Activate events and the frontmost document window. Other cases that the Window Manager doesn't handle well occur when the frontmost document window is closed or when a new document window is created in front of other document windows. If floating windows are present, these document windows don't get the needed activate and deactivate events, since the application is essentially removing or creating windows in the middle of the window list. Your application needs to send the right activate events to the right windows. The floating windows library routines ShowReferencedWindow and HideReferencedWindow generate the appropriate activate and deactivate events for you.

Activate events and modal windows. When a modal window is to appear, you should send deactivate events to all visible floating windows and to the active document window. When the user dismisses the modal window, send activate events to those windows. Instead of overloading SelectReferencedWindow with yet another case, it's easier to surround calls to Alert or ModalDialog with calls to deactivate and activate the floating windows and the first document window.

Here's what the code would look like:

short PresentAlert(short alertID, ModalFilterProcPtr filterProc)
{
    short   alertResult;

    DeactivateFloatersAndFirstDocumentWindow();
    alertResult = Alert(alertID, filterProc);
    ActivateFloatersAndFirstDocumentWindow();

    return alertResult;
}

THIS IS NOT YOUR FATHER'S WINDOW MANAGER

You may have noticed that the SelectReferencedWindow routine doesn't strictly define how to do certain things. There are two reasons for this. The first is the advent of PowerPC architecture. When you write code that has the potential of running on several different runtime architectures, it should be generic, especially if you don't know what's lurking on the other side of a procedure pointer. The 68000 and PowerPC architectures handle procedure pointers differently: on a 680x0 machine, a ProcPtr points to the entry point of a procedure, whereas on a PowerPC, a ProcPtr points to a routine descriptor. It would be nice if source code that calls procedure pointers didn't have to worry about the proper calling convention for a particular platform and the proper magic would happen at the flip of a compile switch. The solution that we use in system software is the CallProcPtr macros defined in our interface files, which expand to different things depending on the platform we're compiling for. For the ActivateHandlerUPP (for Universal Procedure Pointer) type used in SelectReferencedWindow, the definitions shown below are needed.

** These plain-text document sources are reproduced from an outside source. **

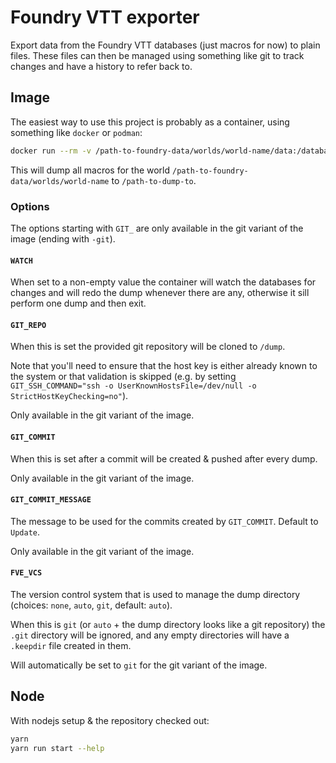 # Foundry VTT exporter

Export data from the Foundry VTT databases (just macros for now) to plain files. These files can then be managed using something like git to track changes and have a history to refer back to.

## Image

The easiest way to use this project is probably as a container, using something like `docker` or `podman`:

```bash
docker run --rm -v /path-to-foundry-data/worlds/world-name/data:/databases:ro -v /path-to-dump-to:/dump ghcr.io/maienm/foundry-vtt-exporter:main
```

This will dump all macros for the world `/path-to-foundry-data/worlds/world-name` to `/path-to-dump-to`.

### Options

The options starting with `GIT_` are only available in the git variant of the image (ending with `-git`).

#### `WATCH`

When set to a non-empty value the container will watch the databases for changes and will redo the dump whenever there are any, otherwise it sill perform one dump and then exit.

#### `GIT_REPO`

When this is set the provided git repository will be cloned to `/dump`.

Note that you'll need to ensure that the host key is either already known to the system or that validation is skipped (e.g. by setting `GIT_SSH_COMMAND="ssh -o UserKnownHostsFile=/dev/null -o StrictHostKeyChecking=no"`).

Only available in the git variant of the image.

#### `GIT_COMMIT`

When this is set after a commit will be created & pushed after every dump.

Only available in the git variant of the image.

#### `GIT_COMMIT_MESSAGE`

The message to be used for the commits created by `GIT_COMMIT`. Default to `Update`.

Only available in the git variant of the image.

#### `FVE_VCS` 

The version control system that is used to manage the dump directory (choices: `none`, `auto`, `git`, default: `auto`).

When this is `git` (or `auto` + the dump directory looks like a git repository) the `.git` directory will be ignored, and any empty directories will have a `.keepdir` file created in them.

Will automatically be set to `git` for the git variant of the image.

## Node

With nodejs setup & the repository checked out:

```bash
yarn
yarn run start --help
```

The second reason for generality in the code is the future. We would like to move the Macintosh operating system into the 1990s to get preemptive multitasking and separate address spaces. This means a move toward opaque data structures: accessor functions will be provided, so you won't be able to access fields of a data structure directly. In the future, data structures like WindowRecords may no longer be created in your application's address space, so you'll get a reference to a window instead of an absolute address. The floating window API follows this philosophy; all calls take a WindowRef type instead of a WindowPtr, and all fields of a window's data structure are accessed with an accessor function. This is all for the best. Really.

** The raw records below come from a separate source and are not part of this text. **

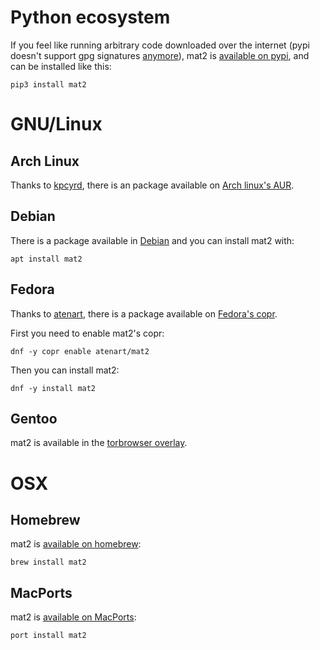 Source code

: # Python ecosystem

If you feel like running arbitrary code downloaded over the
internet (pypi doesn't support gpg signatures [anymore](https://github.com/pypa/python-packaging-user-guide/pull/466)),
mat2 is [available on pypi](https://pypi.org/project/mat2/), and can be
installed like this:

```
pip3 install mat2
```

# GNU/Linux

## Arch Linux

Thanks to [kpcyrd](https://archlinux.org/packages/?maintainer=kpcyrd), there is an package available on
[Arch linux's AUR](https://archlinux.org/packages/extra/any/mat2/).

## Debian

There is a package available in [Debian](https://packages.debian.org/search?keywords=mat2&searchon=names&section=all) and you can install mat2 with:

```
apt install mat2
```

## Fedora

Thanks to [atenart](https://ack.tf/), there is a package available on
[Fedora's copr]( https://copr.fedorainfracloud.org/coprs/atenart/mat2/ ).

First you need to enable mat2's copr:

```
dnf -y copr enable atenart/mat2
```

Then you can install mat2:

```
dnf -y install mat2
```

## Gentoo

mat2 is available in the [torbrowser overlay](https://github.com/MeisterP/torbrowser-overlay).


# OSX

## Homebrew

mat2 is [available on homebrew](https://formulae.brew.sh/formula/mat2):

```
brew install mat2
```

## MacPorts

mat2 is [available on MacPorts](https://ports.macports.org/port/mat2/):

```
port install mat2
```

typedef pascal void (*ActivateHandlerProcPtr)(WindowRef theWindow,
    Boolean activateWindow);
enum {
    uppActivateHandlerProcInfo =kPascalStackBased | kParam1FourByteCode |
        kParam2TwoByteCode 
};

typedef pascal void (*ActivateHandlerProcPtr)(WindowRef theWindow,
    Boolean activateWindow);
enum {
    uppActivateHandlerProcInfo = 
        kPascalStackBased | kParam1FourByteCode | kParam2TwoByteCode
};

#if USES68KINLINES
typedef ActivateHandlerProcPtr ActivateHandlerUPP;
#pragma parameter CallActivateHandlerProc(__A0)
pascal void CallActivateHandlerProc
    (ActivateHandlerUPP activateHandler, WindowRef theWindow,
    Boolean activateWindow) = 0x4E90; //jsr (A0)
#define CallActivateHandlerProc(activateHandler, \
    activateHandlerProcInfo, theWindow, activateWindow)  \
    CallActivateHandlerProc(activateHandler, theWindow, \
    activateWindow)
#else
typedef UniversalProcPtr ActivateHandlerUPP;
#define CallActivateHandlerProc(activateHandler, \
    activateHandlerProcInfo, theWindow, activateWindow)  \
    CallUniversalProc(activateHandler, activateHandlerProcInfo, \
    theWindow, activateWindow)
#endif

THE FLOATING WINDOW API
The floating windows library supplies the routines and accessor functions described below. Each routine description tells how to use it in an application and, when necessary, describes its parameters in detail.

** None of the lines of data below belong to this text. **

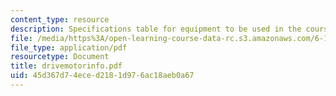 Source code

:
 ```yaml
---
content_type: resource
description: Specifications table for equipment to be used in the course.
file: /media/https%3A/open-learning-course-data-rc.s3.amazonaws.com/6-186-mobile-autonomous-systems-laboratory-january-iap-2005/45d367d74eced2181d976ac18aeb0a67_drivemotorinfo.pdf
file_type: application/pdf
resourcetype: Document
title: drivemotorinfo.pdf
uid: 45d367d7-4ece-d218-1d97-6ac18aeb0a67
---
```

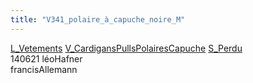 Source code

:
 ```yaml
---
title: "V341_polaire_à_capuche_noire_M"
---
```


[L_Vetements](notes/equipements/L_Vetements.md) [V_CardigansPullsPolairesCapuche](notes/equipements/vetements/V_CardigansPullsPolairesCapuche.md) [S_Perdu](notes/statut/S_Perdu.md)\
140621 léoHafner\
francisAllemann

The floating window API uses the WindowRef type in the place of a WindowPtr. This is in anticipation of the situation in which memory for a window's data structure is no longer allocated in the application's address space. (See "This Is Not Your Father's Window Manager.") At present, a WindowRef is interchangeable with a WindowPtr, and a parameter of type WindowRef can be passed to existing Window Manager routines. A typecast is needed because a WindowRef points to a structure that contains a WindowRecord plus other fields.

Creating and disposing of windows. The routines described in this section -- NewWindowReference, GetNewWindowReference, and DisposeWindowReference -- should be used instead of NewWindow, GetNewWindow, and DisposeWindow. You can use these new routines for any type of window, not just floating windows. Note that you should use them together; for example, DisposeWindowReference should be used to dispose of any windows created by NewWindowReference or GetNewWindowReference.

pascal OSErr NewWindowReference(WindowRef *windowReference,
    const Rect *boundsRect, ConstStr255Param title, Boolean visible,
    WindowAttributes attributes, WindowRef behind, long refCon,
    ActivateHandlerUPP activateHandler);

NewWindowReference creates a floating window, document window, or dialog window. On machines with Color QuickDraw, it creates a color window; on machines without Color QuickDraw, it creates a window with a black-and-white grafPort.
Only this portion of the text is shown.